Data for processing
+---+

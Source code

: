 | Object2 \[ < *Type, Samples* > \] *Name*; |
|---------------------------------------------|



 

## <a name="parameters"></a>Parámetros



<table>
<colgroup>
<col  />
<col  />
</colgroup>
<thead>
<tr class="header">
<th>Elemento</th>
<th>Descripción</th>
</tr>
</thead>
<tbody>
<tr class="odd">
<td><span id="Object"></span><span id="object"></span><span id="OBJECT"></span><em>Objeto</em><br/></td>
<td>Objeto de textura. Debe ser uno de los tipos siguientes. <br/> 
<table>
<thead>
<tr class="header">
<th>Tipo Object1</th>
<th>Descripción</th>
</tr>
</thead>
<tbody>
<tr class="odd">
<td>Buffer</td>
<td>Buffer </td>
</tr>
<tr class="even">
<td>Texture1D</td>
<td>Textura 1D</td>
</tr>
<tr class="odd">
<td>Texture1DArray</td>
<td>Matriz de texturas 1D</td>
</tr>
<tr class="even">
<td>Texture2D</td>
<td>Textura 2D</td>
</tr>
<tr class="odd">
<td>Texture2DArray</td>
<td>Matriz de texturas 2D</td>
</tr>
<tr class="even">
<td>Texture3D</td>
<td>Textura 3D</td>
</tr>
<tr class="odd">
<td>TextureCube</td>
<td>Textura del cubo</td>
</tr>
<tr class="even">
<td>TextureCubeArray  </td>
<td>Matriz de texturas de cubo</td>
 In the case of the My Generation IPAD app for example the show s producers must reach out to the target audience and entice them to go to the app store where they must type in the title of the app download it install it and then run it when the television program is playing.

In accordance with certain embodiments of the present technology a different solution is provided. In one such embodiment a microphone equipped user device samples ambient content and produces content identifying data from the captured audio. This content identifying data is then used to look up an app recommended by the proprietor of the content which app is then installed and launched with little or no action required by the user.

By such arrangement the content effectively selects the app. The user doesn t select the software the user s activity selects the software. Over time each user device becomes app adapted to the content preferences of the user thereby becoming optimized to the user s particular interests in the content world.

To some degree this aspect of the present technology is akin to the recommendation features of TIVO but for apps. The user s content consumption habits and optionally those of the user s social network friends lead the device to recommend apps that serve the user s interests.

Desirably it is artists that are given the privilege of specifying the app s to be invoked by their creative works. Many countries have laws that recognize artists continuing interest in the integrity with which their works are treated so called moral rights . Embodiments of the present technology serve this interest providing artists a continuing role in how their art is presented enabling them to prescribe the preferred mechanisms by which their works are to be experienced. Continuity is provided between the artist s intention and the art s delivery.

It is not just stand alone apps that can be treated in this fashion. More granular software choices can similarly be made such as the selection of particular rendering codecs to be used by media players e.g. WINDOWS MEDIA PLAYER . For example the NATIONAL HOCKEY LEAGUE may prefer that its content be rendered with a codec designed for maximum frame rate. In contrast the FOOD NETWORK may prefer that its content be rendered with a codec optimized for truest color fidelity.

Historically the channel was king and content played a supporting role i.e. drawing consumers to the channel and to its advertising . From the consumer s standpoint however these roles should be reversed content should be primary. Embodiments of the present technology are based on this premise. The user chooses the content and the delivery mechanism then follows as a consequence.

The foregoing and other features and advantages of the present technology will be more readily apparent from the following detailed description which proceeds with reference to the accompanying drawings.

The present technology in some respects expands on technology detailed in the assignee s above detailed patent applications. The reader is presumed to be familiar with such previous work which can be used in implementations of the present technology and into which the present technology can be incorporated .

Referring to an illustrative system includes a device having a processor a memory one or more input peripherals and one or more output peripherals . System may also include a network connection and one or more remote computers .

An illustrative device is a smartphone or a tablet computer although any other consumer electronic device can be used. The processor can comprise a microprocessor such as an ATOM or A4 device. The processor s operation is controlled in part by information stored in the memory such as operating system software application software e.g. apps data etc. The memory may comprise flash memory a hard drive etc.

+---+

Task objective
A complete, exact copy of the material above is the expected answer.

The answer
Source code

: | Object2 \[ < *Type, Samples* > \] *Name*; |
|---------------------------------------------|



 

## <a name="parameters"></a>Parámetros



<table>
<colgroup>
<col  />
<col  />
</colgroup>
<thead>
<tr class="header">
<th>Elemento</th>
<th>Descripción</th>
</tr>
</thead>
<tbody>
<tr class="odd">
<td><span id="Object"></span><span id="object"></span><span id="OBJECT"></span><em>Objeto</em><br/></td>
<td>Objeto de textura. Debe ser uno de los tipos siguientes. <br/> 
<table>
<thead>
<tr class="header">
<th>Tipo Object1</th>
<th>Descripción</th>
</tr>
</thead>
<tbody>
<tr class="odd">
<td>Buffer</td>
<td>Buffer </td>
</tr>
<tr class="even">
<td>Texture1D</td>
<td>Textura 1D</td>
</tr>
<tr class="odd">
<td>Texture1DArray</td>
<td>Matriz de texturas 1D</td>
</tr>
<tr class="even">
<td>Texture2D</td>
<td>Textura 2D</td>
</tr>
<tr class="odd">
<td>Texture2DArray</td>
<td>Matriz de texturas 2D</td>
</tr>
<tr class="even">
<td>Texture3D</td>
<td>Textura 3D</td>
</tr>
<tr class="odd">
<td>TextureCube</td>
<td>Textura del cubo</td>
</tr>
<tr class="even">
<td>TextureCubeArray  </td>
<td>Matriz de texturas de cubo</td>
 In the case of the My Generation IPAD app for example the show s producers must reach out to the target audience and entice them to go to the app store where they must type in the title of the app download it install it and then run it when the television program is playing.

In accordance with certain embodiments of the present technology a different solution is provided. In one such embodiment a microphone equipped user device samples ambient content and produces content identifying data from the captured audio. This content identifying data is then used to look up an app recommended by the proprietor of the content which app is then installed and launched with little or no action required by the user.

By such arrangement the content effectively selects the app. The user doesn t select the software the user s activity selects the software. Over time each user device becomes app adapted to the content preferences of the user thereby becoming optimized to the user s particular interests in the content world.

To some degree this aspect of the present technology is akin to the recommendation features of TIVO but for apps. The user s content consumption habits and optionally those of the user s social network friends lead the device to recommend apps that serve the user s interests.

Desirably it is artists that are given the privilege of specifying the app s to be invoked by their creative works. Many countries have laws that recognize artists continuing interest in the integrity with which their works are treated so called moral rights . Embodiments of the present technology serve this interest providing artists a continuing role in how their art is presented enabling them to prescribe the preferred mechanisms by which their works are to be experienced. Continuity is provided between the artist s intention and the art s delivery.

It is not just stand alone apps that can be treated in this fashion. More granular software choices can similarly be made such as the selection of particular rendering codecs to be used by media players e.g. WINDOWS MEDIA PLAYER . For example the NATIONAL HOCKEY LEAGUE may prefer that its content be rendered with a codec designed for maximum frame rate. In contrast the FOOD NETWORK may prefer that its content be rendered with a codec optimized for truest color fidelity.

Historically the channel was king and content played a supporting role i.e. drawing consumers to the channel and to its advertising . From the consumer s standpoint however these roles should be reversed content should be primary. Embodiments of the present technology are based on this premise. The user chooses the content and the delivery mechanism then follows as a consequence.

The foregoing and other features and advantages of the present technology will be more readily apparent from the following detailed description which proceeds with reference to the accompanying drawings.

The present technology in some respects expands on technology detailed in the assignee s above detailed patent applications. The reader is presumed to be familiar with such previous work which can be used in implementations of the present technology and into which the present technology can be incorporated .

Referring to an illustrative system includes a device having a processor a memory one or more input peripherals and one or more output peripherals . System may also include a network connection and one or more remote computers .

An illustrative device is a smartphone or a tablet computer although any other consumer electronic device can be used. The processor can comprise a microprocessor such as an ATOM or A4 device. The processor s operation is controlled in part by information stored in the memory such as operating system software application software e.g. apps data etc. The memory may comprise flash memory a hard drive etc.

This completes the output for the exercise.